Even if Dr. Dhafir were guilty of the crimes that he has been convicted of (and, having sat through the 17 week trial, I don’t believe he is) his treatment is extremely unjust and I cannot understand why people in this community have not spoken out against his treatment. Can you begin to imagine what kind of message this sends to the Muslim community when a pillar of their community can be knocked down without so much as a call for equal justice from the non-Muslim community?

Three of the defendants in this case are SU alumni, two have graduated from this university with PhDs (I don’t know the qualification of the third). Where has any concern within the University Community been for them? Or concern for the 150 mainly Muslim families, many with university ties, who were “interviewed” by the FBI on the day of the arrests?

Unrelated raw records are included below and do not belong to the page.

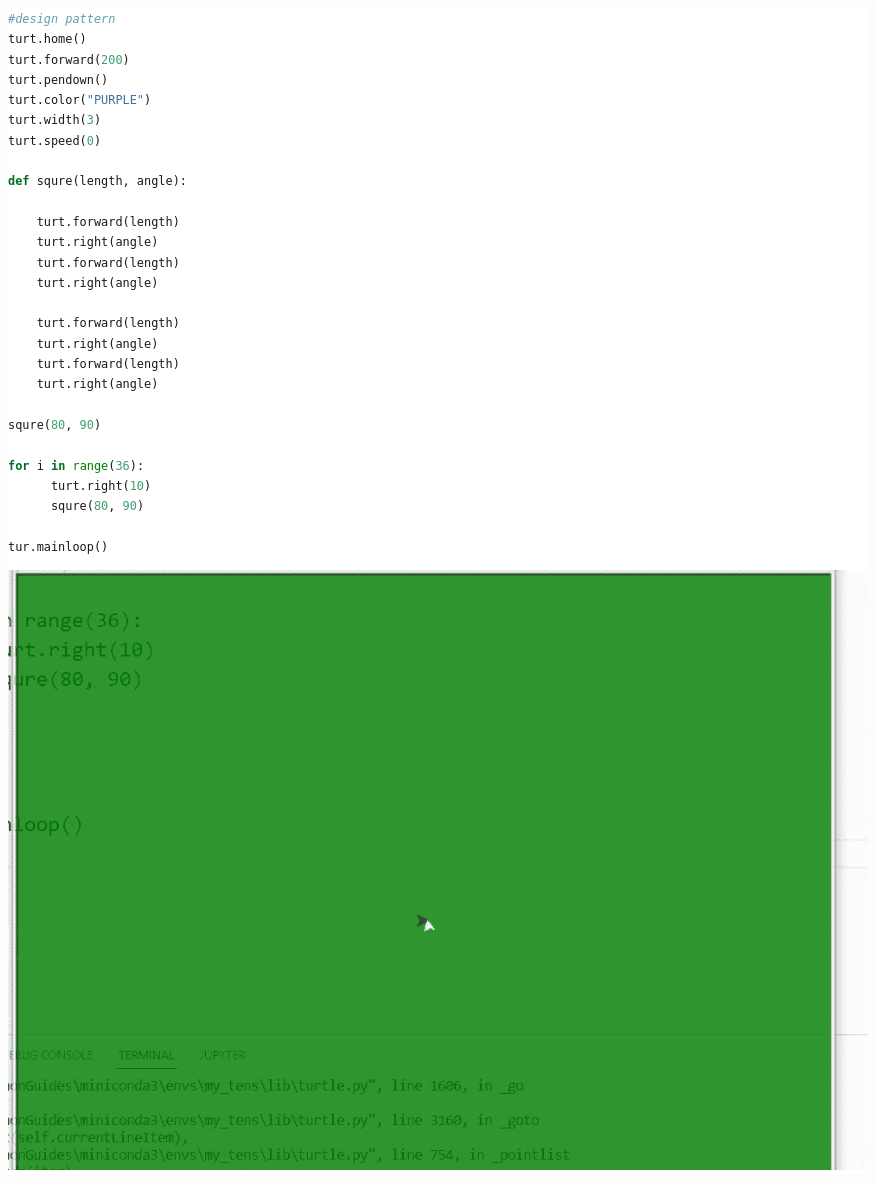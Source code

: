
 ```py
#design pattern
turt.home()
turt.forward(200)
turt.pendown()
turt.color("PURPLE")
turt.width(3)
turt.speed(0)

def squre(length, angle):

    turt.forward(length)
    turt.right(angle)
    turt.forward(length)
    turt.right(angle)

    turt.forward(length)
    turt.right(angle)
    turt.forward(length)
    turt.right(angle)

squre(80, 90)

for i in range(36):
      turt.right(10)
      squre(80, 90)

tur.mainloop() 
```

![python code for birthday wishes](img/1a26a2fc445d5424908cb91fb55c1ea2.png "Happy birthday")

I have spent the last year (I took incompletes last Fall and no classes in the Spring) trying to get people of standing, and organizations in this community to take a look at the unequal justice of this case. Apart from a few individuals who have responded and the Unitarian Universalist Church, I have been spectacularly unsuccessful. I now understand, as I never could have before, what likely happened in Germany in the 1930s and 1940s.

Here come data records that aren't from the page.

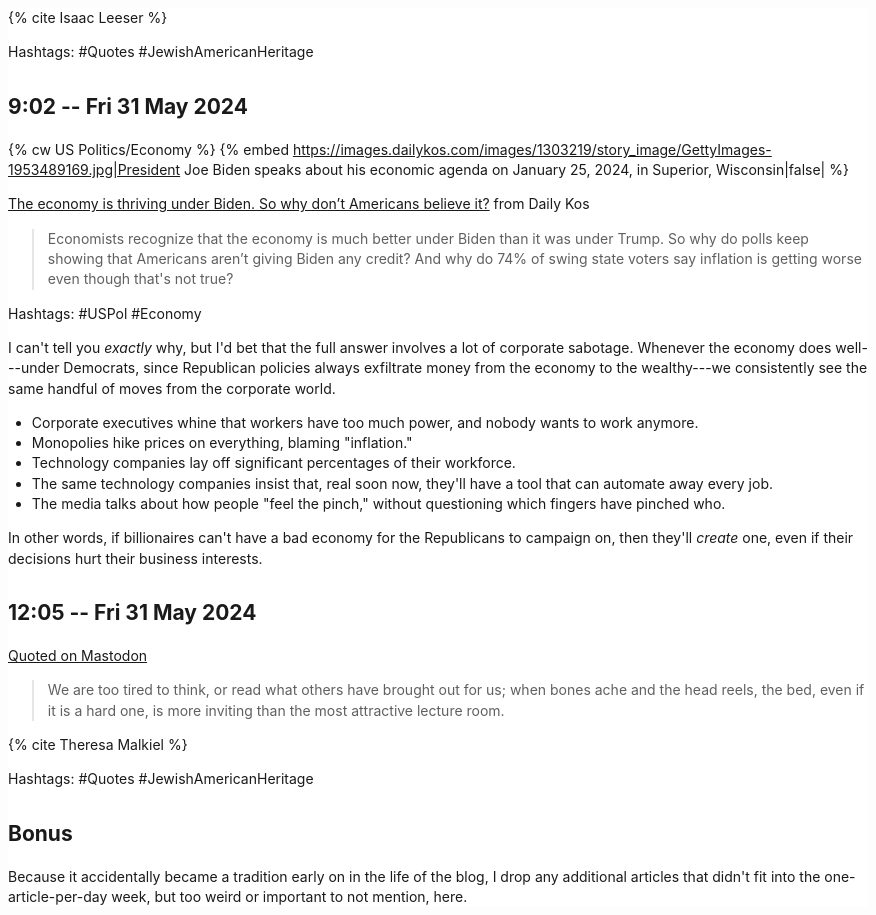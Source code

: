 {% cite Isaac Leeser %}

Hashtags:  #Quotes #JewishAmericanHeritage

## 9:02 -- Fri 31 May 2024

{% cw US Politics/Economy %}
{% embed https://images.dailykos.com/images/1303219/story_image/GettyImages-1953489169.jpg|President Joe Biden speaks about his economic agenda on January 25, 2024, in Superior, Wisconsin|false| %}

[<i class="fab fa-mastodon"></i>](https://mastodon.social/@jcolag/112535832193822351) [The economy is thriving under Biden. So why don’t Americans believe it?](https://www.dailykos.com/stories/2024/5/23/2242113/-The-economy-is-thriving-under-Biden-So-why-don-t-Americans-believe-it) from Daily Kos

 > Economists recognize that the economy is much better under Biden than it was under Trump. So why do polls keep showing that Americans aren’t giving Biden any credit? And why do 74% of swing state voters say inflation is getting worse even though that's not true?

Hashtags:  #USPol #Economy

I can't tell you *exactly* why, but I'd bet that the full answer involves a lot of corporate sabotage.  Whenever the economy does well---under Democrats, since Republican policies always exfiltrate money from the economy to the wealthy---we consistently see the same handful of moves from the corporate world.

 * Corporate executives whine that workers have too much power, and nobody wants to work anymore.
 * Monopolies hike prices on everything, blaming "inflation."
 * Technology companies lay off significant percentages of their workforce.
 * The same technology companies insist that, real soon now, they'll have a tool that can automate away every job.
 * The media talks about how people "feel the pinch," without questioning which fingers have pinched who.

In other words, if billionaires can't have a bad economy for the Republicans to campaign on, then they'll *create* one, even if their decisions hurt their business interests.

## 12:05 -- Fri 31 May 2024

[<i class="fab fa-mastodon"></i> Quoted on Mastodon](https://mastodon.social/@jcolag/112536551605808963)

 > We are too tired to think, or read what others have brought out for us; when bones ache and the head reels, the bed, even if it is a hard one, is more inviting than the most attractive lecture room.

{% cite Theresa Malkiel %}

Hashtags:  #Quotes #JewishAmericanHeritage

## Bonus

Because it accidentally became a tradition early on in the life of the blog, I drop any additional articles that didn't fit into the one-article-per-day week, but too weird or important to not mention, here.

I appreciate you taking a look at the letters to assess whether you can cover this on Ivory Tower Half Hour. Coverage of whether Dr. Dhafir has received equal justice would not take very much knowledge of the case. I believe the case should rightly be addressed in the wider context of the “war on terror” and “civil liberties”. I am perplexed at the lack of concern shown by most Americans about the loss of their civil liberties.

Dr. Dhafir will be sentenced on October 19th. He is facing between 20 and 30 years for responding to the overwhelming humanitarian crisis in Iraq caused by the US imposed sanctions on that country. If you have any other advice on how I can get this case covered, I would be grateful to know.

I will contact Barb Fought, as you suggested.


On 9/16/05 2:06 PM, “David Rubin” wrote:
Dear Kathy:

I’ll take a look at the three letters and give you my reaction as to whether this is an appropriate story for Ivory Tower. You might pitch this to Barb Fought, too, since she hosts some of the shows, including the one this coming Friday. The last time I pitched this to the group, they simply didn’t know enough about it to have a position. Maybe that has changed.


Dear Dean Rubin,

Below are three letters that have been sent to the Post-Standard addressing the case of Dr. Rafil Dhafir. Two are in response to Richard A. Lindsay’s letter of Tuesday, September 13th, one is in response to the prosecution’s decision to bring the charge of “aid to terrorists” to the sentencing. All three letters are from people who attended the trial for 17 weeks. I would like to ask you again to consider covering this case on Ivory Tower Half Hour. I would also like to meet with you to talk with you, as Dean of the Newhouse School, about how I might get this case some coverage. As soon as the charge of “terrorism” was dropped from the trial, the media had no interest in covering the case.

Katherine Hughes

The three letters can be viewed in the Court Observer’s folder. Two were sent to the Post-Standard on September 13th and one was sent on August 24th. At this time they are still unpublished.